→ DIRECTIONS: A line below contains "enseada. Do rio", and a later one contains "quarenta toneladas, e". Repeat both, with every line between them, exactly.

(DATA FOR THE TASK Opens)

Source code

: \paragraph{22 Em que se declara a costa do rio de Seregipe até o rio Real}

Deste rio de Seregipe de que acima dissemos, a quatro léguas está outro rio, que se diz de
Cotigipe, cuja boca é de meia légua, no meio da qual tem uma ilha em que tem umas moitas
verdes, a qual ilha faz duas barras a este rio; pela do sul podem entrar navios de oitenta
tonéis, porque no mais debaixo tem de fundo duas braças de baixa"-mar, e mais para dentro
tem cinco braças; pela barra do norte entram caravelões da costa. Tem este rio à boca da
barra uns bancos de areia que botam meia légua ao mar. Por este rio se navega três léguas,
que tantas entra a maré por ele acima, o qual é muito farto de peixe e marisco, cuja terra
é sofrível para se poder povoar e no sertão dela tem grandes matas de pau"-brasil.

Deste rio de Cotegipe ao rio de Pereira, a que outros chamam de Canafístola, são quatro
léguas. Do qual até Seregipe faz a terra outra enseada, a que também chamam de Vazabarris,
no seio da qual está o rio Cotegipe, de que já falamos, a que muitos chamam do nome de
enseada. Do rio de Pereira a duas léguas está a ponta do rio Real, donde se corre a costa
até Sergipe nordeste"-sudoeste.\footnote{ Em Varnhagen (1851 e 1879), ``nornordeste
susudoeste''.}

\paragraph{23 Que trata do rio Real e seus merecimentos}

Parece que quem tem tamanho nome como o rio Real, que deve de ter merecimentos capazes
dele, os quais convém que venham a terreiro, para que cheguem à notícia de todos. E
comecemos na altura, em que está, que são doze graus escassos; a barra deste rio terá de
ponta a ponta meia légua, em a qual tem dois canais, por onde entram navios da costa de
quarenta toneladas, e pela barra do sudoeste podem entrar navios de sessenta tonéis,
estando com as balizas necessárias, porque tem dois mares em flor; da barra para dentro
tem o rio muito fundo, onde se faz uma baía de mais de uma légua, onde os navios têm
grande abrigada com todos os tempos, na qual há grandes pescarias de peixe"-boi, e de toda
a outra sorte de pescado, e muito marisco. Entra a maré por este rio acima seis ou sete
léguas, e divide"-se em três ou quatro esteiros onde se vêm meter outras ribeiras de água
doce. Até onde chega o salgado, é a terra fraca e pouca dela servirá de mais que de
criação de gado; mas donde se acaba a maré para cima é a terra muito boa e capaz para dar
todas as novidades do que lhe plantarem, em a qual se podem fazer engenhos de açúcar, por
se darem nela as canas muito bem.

(DATA FOR THE TASK Closes)

→ TASK ANSWER:
enseada. Do rio de Pereira a duas léguas está a ponta do rio Real, donde se corre a costa
até Sergipe nordeste"-sudoeste.\footnote{ Em Varnhagen (1851 e 1879), ``nornordeste
susudoeste''.}

\paragraph{23 Que trata do rio Real e seus merecimentos}

Parece que quem tem tamanho nome como o rio Real, que deve de ter merecimentos capazes
dele, os quais convém que venham a terreiro, para que cheguem à notícia de todos. E
comecemos na altura, em que está, que são doze graus escassos; a barra deste rio terá de
ponta a ponta meia légua, em a qual tem dois canais, por onde entram navios da costa de
quarenta toneladas, e pela barra do sudoeste podem entrar navios de sessenta tonéis,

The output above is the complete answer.